[WORK ORDER] Copy all lines below containing "that".

──────────

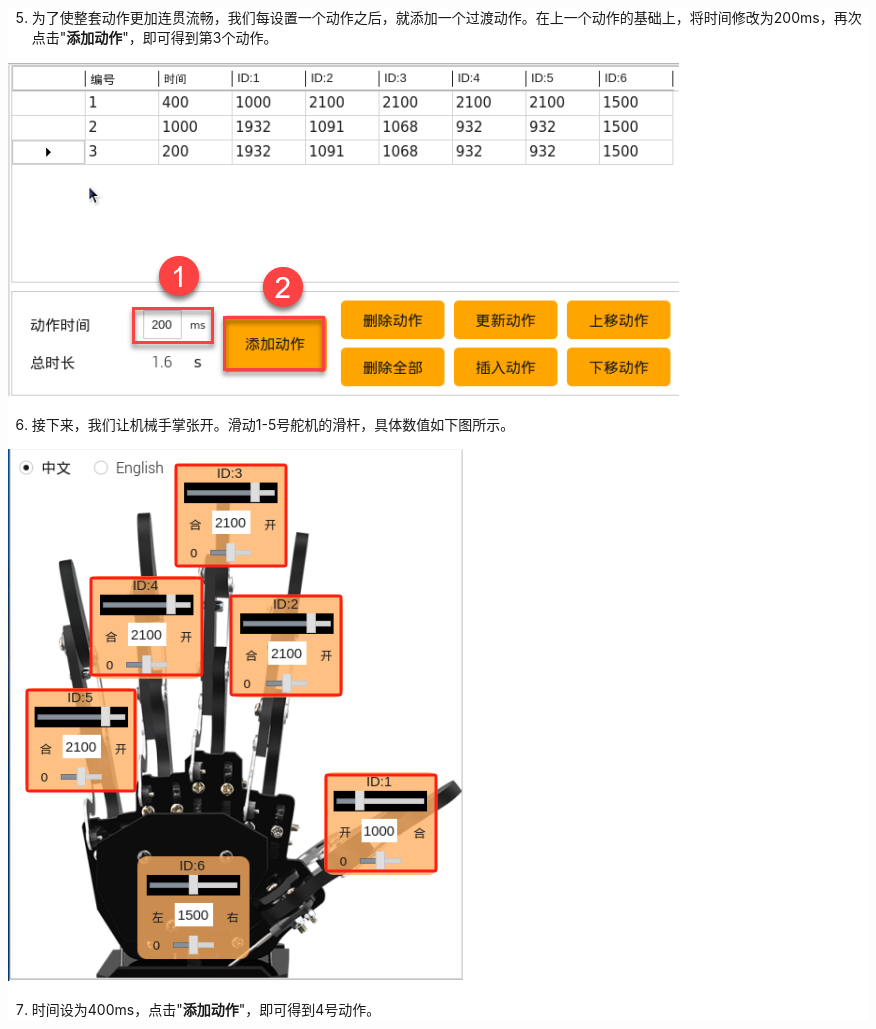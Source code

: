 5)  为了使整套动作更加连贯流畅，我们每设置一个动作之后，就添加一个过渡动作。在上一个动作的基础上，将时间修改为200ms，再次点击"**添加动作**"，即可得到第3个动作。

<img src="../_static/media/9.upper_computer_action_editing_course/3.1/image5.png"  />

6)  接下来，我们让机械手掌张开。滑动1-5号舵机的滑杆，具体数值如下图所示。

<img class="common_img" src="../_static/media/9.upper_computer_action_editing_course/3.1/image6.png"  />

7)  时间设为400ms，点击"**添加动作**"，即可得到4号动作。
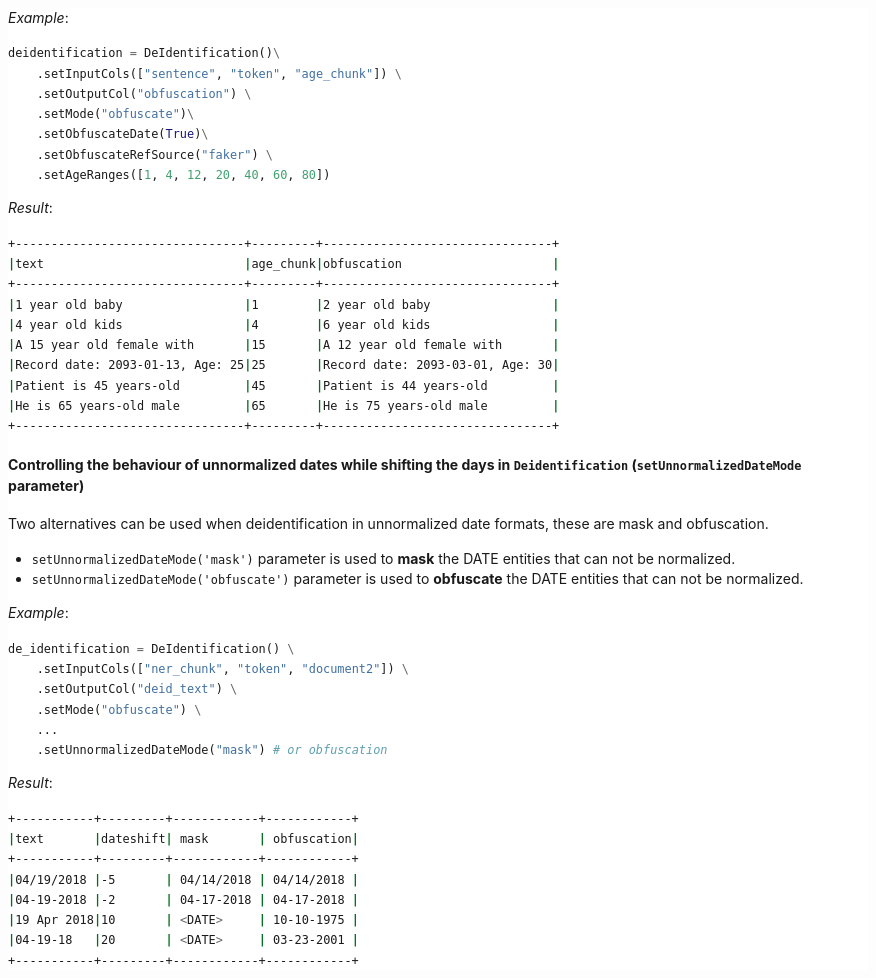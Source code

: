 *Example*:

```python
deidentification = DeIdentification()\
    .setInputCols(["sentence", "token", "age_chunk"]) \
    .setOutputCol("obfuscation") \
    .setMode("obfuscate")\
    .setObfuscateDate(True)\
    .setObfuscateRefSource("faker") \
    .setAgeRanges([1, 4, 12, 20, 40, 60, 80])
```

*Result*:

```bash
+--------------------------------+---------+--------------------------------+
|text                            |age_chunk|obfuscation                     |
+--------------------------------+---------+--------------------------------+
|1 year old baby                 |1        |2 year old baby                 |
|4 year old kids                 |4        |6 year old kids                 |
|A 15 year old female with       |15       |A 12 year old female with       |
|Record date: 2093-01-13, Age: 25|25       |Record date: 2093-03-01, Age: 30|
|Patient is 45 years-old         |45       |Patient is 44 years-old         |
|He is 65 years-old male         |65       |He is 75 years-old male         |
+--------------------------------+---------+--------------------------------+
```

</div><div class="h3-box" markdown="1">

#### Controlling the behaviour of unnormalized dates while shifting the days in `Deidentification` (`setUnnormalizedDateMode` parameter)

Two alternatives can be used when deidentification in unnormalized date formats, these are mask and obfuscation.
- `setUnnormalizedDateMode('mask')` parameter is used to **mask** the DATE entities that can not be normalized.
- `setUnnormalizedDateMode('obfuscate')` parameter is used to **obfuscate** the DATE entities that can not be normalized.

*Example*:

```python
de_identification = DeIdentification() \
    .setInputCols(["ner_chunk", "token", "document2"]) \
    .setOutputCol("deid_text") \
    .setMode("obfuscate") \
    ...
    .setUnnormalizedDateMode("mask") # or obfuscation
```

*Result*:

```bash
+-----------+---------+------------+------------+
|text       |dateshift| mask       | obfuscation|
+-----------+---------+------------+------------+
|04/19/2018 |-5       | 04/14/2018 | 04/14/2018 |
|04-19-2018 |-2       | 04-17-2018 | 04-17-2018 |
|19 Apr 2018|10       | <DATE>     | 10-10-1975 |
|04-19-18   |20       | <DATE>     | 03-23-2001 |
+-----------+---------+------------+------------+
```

──────────

[OUTPUT OF THE EXERCISE]
- `setUnnormalizedDateMode('mask')` parameter is used to **mask** the DATE entities that can not be normalized.
- `setUnnormalizedDateMode('obfuscate')` parameter is used to **obfuscate** the DATE entities that can not be normalized.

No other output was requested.